O relatório do TCU também concluiu que “houve falhas na execução e na comunicação das medidas adotadas sob a ótica da demanda” e que “houve demora para adoção de algumas medidas”.
Para o Tribunal de Contas da União, o governo tomou medidas de “maneira açodada e com pouca previsibilidade” porque não teve um plano de contingência para enfrentar o problema.
As ações tomadas por conta da crise se intensificaram a partir de maio do ano passado, após o período das chuvas.
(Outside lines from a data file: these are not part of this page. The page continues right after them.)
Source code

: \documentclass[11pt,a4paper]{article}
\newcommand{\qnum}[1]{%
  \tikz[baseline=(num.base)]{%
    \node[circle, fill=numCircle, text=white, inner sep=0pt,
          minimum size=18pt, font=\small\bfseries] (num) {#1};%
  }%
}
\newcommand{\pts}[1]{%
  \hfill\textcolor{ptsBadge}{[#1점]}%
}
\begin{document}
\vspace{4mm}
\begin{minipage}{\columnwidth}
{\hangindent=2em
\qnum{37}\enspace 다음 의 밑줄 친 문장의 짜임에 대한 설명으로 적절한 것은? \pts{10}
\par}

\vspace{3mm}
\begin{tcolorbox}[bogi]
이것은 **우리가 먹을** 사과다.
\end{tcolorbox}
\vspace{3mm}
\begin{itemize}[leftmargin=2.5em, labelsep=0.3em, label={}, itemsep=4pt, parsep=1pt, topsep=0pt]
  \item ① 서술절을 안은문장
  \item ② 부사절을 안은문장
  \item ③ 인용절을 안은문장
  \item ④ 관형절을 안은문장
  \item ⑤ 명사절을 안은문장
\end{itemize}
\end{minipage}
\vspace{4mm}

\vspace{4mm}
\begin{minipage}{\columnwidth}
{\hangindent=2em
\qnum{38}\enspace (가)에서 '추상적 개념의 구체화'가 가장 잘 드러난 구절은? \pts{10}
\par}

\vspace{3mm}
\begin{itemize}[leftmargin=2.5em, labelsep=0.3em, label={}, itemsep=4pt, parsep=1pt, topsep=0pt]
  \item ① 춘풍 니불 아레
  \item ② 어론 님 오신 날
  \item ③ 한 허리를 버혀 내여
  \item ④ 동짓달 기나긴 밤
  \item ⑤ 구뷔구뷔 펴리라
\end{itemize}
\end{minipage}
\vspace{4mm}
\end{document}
Naquele momento, ficou claro que o país enfrentaria o período de seca sem precedentes, especialmente nas hidrelétricas do Centro-Oeste e do Sudeste, que concentram a “caixa d’água” do sistema nacional de energia.
Com o baixo nível dos reservatórios, entre outras medidas, o Ministério de Minas e Energia mudou regras de vazão de hidrelétricas para privilegiar a geração de energia; acionou todo o parque térmico do país; e aumentou a produção de eletricidade no Nordeste, onde a situação estava mais tranquila.
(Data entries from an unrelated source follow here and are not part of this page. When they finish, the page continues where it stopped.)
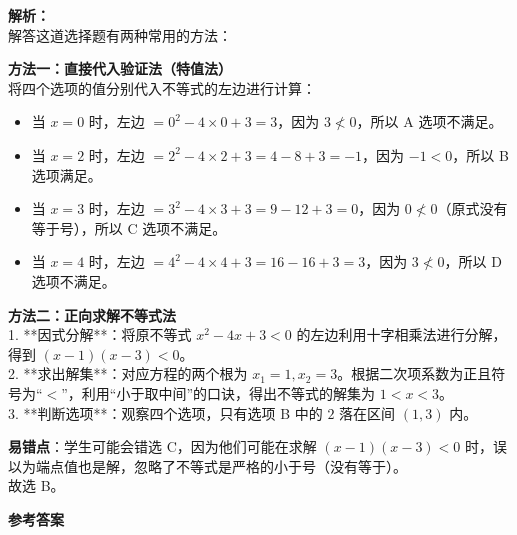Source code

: \documentclass[12pt,a4paper]{exam-zh}
\newcommand{\questiontotal}{20}
\let\answerkeytotal\questiontotal
\newcommand{\answerkeyitems}{}
\begin{document}
\begin{solution}
    \textbf{解析：} \\
    解答这道选择题有两种常用的方法：
    
    \textbf{方法一：直接代入验证法（特值法）} \\
    将四个选项的值分别代入不等式的左边进行计算：
    \begin{itemize}
        \item 当 $x = 0$ 时，左边 $= 0^2 - 4 \times 0 + 3 = 3$，因为 $3 \nless 0$，所以 A 选项不满足。
        \item 当 $x = 2$ 时，左边 $= 2^2 - 4 \times 2 + 3 = 4 - 8 + 3 = -1$，因为 $-1 < 0$，所以 B 选项满足。
        \item 当 $x = 3$ 时，左边 $= 3^2 - 4 \times 3 + 3 = 9 - 12 + 3 = 0$，因为 $0 \nless 0$（原式没有等于号），所以 C 选项不满足。
        \item 当 $x = 4$ 时，左边 $= 4^2 - 4 \times 4 + 3 = 16 - 16 + 3 = 3$，因为 $3 \nless 0$，所以 D 选项不满足。
    \end{itemize}
    
    \textbf{方法二：正向求解不等式法} \\
    1. **因式分解**：将原不等式 $x^2 - 4x + 3 < 0$ 的左边利用十字相乘法进行分解，得到 $(x - 1)(x - 3) < 0$。 \\
    2. **求出解集**：对应方程的两个根为 $x_1 = 1, x_2 = 3$。根据二次项系数为正且符号为“$<$”，利用“小于取中间”的口诀，得出不等式的解集为 $1 < x < 3$。 \\
    3. **判断选项**：观察四个选项，只有选项 B 中的 $2$ 落在区间 $(1, 3)$ 内。
    
    \textbf{易错点}：学生可能会错选 C，因为他们可能在求解 $(x-1)(x-3)<0$ 时，误以为端点值也是解，忽略了不等式是严格的小于号（没有等于）。 \\
    故选 B。
\end{solution}

\newpage

\begin{center}
\textbf{参考答案}

\end{center}
\end{document}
Outra medida tomada foi um leilão de contratação simplificada de termelétricas que, para o TCU, foi planejado para ser executado em tempo muito curto, muito inferior ao usual ou recomendável para contratações da magnitude desse leilão. O custo da medida estimado pelo TCU é de R$ 39 bilhões.
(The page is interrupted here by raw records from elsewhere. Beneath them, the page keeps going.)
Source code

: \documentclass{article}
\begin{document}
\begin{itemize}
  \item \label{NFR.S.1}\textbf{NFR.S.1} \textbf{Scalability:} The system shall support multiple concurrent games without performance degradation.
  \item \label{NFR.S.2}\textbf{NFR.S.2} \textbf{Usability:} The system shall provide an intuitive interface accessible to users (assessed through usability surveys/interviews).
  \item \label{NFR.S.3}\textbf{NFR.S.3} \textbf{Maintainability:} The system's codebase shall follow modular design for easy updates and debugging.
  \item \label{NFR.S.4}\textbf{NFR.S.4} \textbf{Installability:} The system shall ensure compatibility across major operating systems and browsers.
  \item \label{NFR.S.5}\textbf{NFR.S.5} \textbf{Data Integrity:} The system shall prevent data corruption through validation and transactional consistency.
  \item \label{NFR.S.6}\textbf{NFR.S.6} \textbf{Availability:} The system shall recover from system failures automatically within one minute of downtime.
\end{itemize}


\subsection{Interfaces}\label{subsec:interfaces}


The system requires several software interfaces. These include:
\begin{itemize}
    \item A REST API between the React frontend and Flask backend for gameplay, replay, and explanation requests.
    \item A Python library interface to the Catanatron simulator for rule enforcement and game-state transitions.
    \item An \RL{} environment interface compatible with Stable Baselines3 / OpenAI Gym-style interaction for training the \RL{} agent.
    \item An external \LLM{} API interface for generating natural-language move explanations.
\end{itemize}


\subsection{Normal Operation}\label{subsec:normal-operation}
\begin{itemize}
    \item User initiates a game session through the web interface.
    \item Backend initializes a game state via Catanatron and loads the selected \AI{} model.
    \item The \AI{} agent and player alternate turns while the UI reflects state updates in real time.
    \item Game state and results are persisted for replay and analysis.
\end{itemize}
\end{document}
Para cobrir os custos dessas medidas, o governo criou a bandeira tarifária da Escassez Hídrica. Em vigor até abril, essa bandeira representa um custo extra de R$ 14,20 a cada 100 quilowatts-hora consumidos.
Parte desses custos seriam transferidos para as contas de luz neste ano, mas o governo editou uma medida provisória (MP) que permite um empréstimo embutido nas tarifas de energia. Na prática, esse empréstimo socorre o setor elétrico, alivia as contas neste ano, mas adia o aumento das tarifas para os próximos anos, com adição de juros.
Para os técnicos do TCU, a medida provisória foi editada sem a realização de uma análise prévia dos custos e consequentemente dos impactos tarifários. O relatório recomenda que o MME realize antes da liberação dos recursos estudo de vantajosidade. As distribuidoras querem um empréstimo da ordem de R$ 15 bilhões.
“Importa registrar que a solução adotada pelo MME não é nova, sendo mais uma vez utilizado o expediente de editar uma Medida Provisória (MP) para resolver problemas conjunturais do setor através da instituição de operação de crédito em nome do consumidor. Agrava o fato de que essa solução tem se tornado recorrente”, afirma o relatório, lembrando que medidas semelhantes foram adotadas pelo governo Dilma Rousseff em 2014 e pelo governo Bolsonaro em 2020.